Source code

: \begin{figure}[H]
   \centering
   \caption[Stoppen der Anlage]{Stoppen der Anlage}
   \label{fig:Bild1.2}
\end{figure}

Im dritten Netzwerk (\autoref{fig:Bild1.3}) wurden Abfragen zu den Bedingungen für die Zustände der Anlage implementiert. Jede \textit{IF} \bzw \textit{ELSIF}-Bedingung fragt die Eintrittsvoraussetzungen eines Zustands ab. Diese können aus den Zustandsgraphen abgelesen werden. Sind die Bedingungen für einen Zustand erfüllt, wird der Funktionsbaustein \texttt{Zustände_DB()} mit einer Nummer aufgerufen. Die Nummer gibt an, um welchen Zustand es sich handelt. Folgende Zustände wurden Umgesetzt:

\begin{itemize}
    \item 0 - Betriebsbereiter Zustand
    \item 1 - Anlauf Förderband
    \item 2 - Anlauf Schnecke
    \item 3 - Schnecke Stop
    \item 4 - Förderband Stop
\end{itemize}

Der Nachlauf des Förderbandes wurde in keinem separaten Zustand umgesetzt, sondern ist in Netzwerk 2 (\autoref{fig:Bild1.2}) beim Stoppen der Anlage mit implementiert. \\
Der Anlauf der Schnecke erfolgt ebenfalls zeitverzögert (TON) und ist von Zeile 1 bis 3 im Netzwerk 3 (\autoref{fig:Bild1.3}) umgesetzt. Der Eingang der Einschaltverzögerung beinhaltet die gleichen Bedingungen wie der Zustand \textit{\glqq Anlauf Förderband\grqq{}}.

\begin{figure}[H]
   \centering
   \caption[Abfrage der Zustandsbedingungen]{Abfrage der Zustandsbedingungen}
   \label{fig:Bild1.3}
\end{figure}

************

= What you should do =
Scan the data above for the word "figure" and report every line where it is found.

= The completed task =
: \begin{figure}[H]
\end{figure}
\begin{figure}[H]
\end{figure}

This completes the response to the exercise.